**Task description:** Everything in the records except the pictures must be copied out exactly.

[Data supplied Boundary: Start]

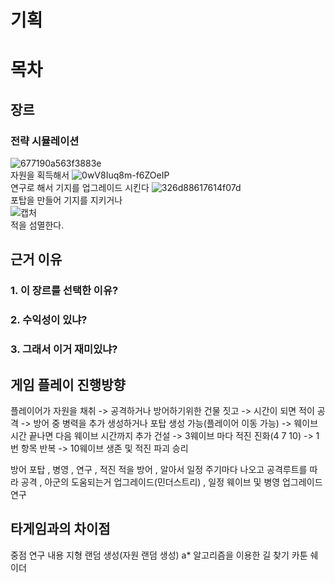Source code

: # 기획
# 목차
## 장르
### 전략 시뮬레이션
![677190a563f3883e](https://github.com/RedditRook/GameEngine1TeamProject/assets/34390637/d60ba804-24ef-4172-9676-ea9ed079fcd1)  
    자원을 획득해서
![0wV8Iuq8m-f6ZOeIP](https://github.com/RedditRook/GameEngine1TeamProject/assets/34390637/e43afe29-59d2-49b8-85c1-4be8d2915e7b)  
    연구로 해서 기지를 업그레이드 시킨다
![326d88617614f07d](https://github.com/RedditRook/GameEngine1TeamProject/assets/34390637/fbc196e5-5900-4249-bcfa-bb0f7741f50e)  
    포탑을 만들어 기지를 지키거나        
![캡처](https://github.com/RedditRook/GameEngine1TeamProject/assets/34390637/e9375e1a-64f9-4dfd-b6d5-84bc189a2ff5)      
    적을 섬멸한다.

## 근거 이유
### 1. 이 장르를 선택한 이유?

### 2. 수익성이 있냐?

### 3. 그래서 이거 재미있냐?

## 게임 플레이 진행방향
플레이어가 자원을 채취 -> 공격하거나 방어하기위한 건물 짓고 -> 시간이 되면 적이 공격 -> 방어 중 병력을 추가 생성하거나 포탑 생성 가능(플레이어 이동 가능) -> 웨이브 시간 끝나면 다음 웨이브 시간까지 추가 건설
-> 3웨이브 마다 적진 진화(4 7 10) ->  1번 항목 반복 -> 10웨이브 생존 및 적진 파괴 승리 

방어 포탑  , 병영 , 연구 , 적진
적을 방어  , 알아서 일정 주기마다 나오고 공격루트를 따라 공격 , 아군의 도움되는거 업그레이드(민더스트리) , 일정 웨이브 및 병영 업그레이드 연구

## 타게임과의 차이점

중점 연구 내용
지형 랜덤 생성(자원 랜덤 생성)
a* 알고리즘을 이용한 길 찾기
카툰 쉐이더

[Data supplied Boundary: End]

**Response box:**
Source code

: # 기획
# 목차
## 장르
### 전략 시뮬레이션
![677190a563f3883e](https://github.com/RedditRook/GameEngine1TeamProject/assets/34390637/d60ba804-24ef-4172-9676-ea9ed079fcd1)  
    자원을 획득해서
![0wV8Iuq8m-f6ZOeIP](https://github.com/RedditRook/GameEngine1TeamProject/assets/34390637/e43afe29-59d2-49b8-85c1-4be8d2915e7b)  
    연구로 해서 기지를 업그레이드 시킨다
![326d88617614f07d](https://github.com/RedditRook/GameEngine1TeamProject/assets/34390637/fbc196e5-5900-4249-bcfa-bb0f7741f50e)  
    포탑을 만들어 기지를 지키거나        
![캡처](https://github.com/RedditRook/GameEngine1TeamProject/assets/34390637/e9375e1a-64f9-4dfd-b6d5-84bc189a2ff5)      
    적을 섬멸한다.

## 근거 이유
### 1. 이 장르를 선택한 이유?

### 2. 수익성이 있냐?

### 3. 그래서 이거 재미있냐?

## 게임 플레이 진행방향
플레이어가 자원을 채취 -> 공격하거나 방어하기위한 건물 짓고 -> 시간이 되면 적이 공격 -> 방어 중 병력을 추가 생성하거나 포탑 생성 가능(플레이어 이동 가능) -> 웨이브 시간 끝나면 다음 웨이브 시간까지 추가 건설
-> 3웨이브 마다 적진 진화(4 7 10) ->  1번 항목 반복 -> 10웨이브 생존 및 적진 파괴 승리 

방어 포탑  , 병영 , 연구 , 적진
적을 방어  , 알아서 일정 주기마다 나오고 공격루트를 따라 공격 , 아군의 도움되는거 업그레이드(민더스트리) , 일정 웨이브 및 병영 업그레이드 연구

## 타게임과의 차이점

중점 연구 내용
지형 랜덤 생성(자원 랜덤 생성)
a* 알고리즘을 이용한 길 찾기
카툰 쉐이더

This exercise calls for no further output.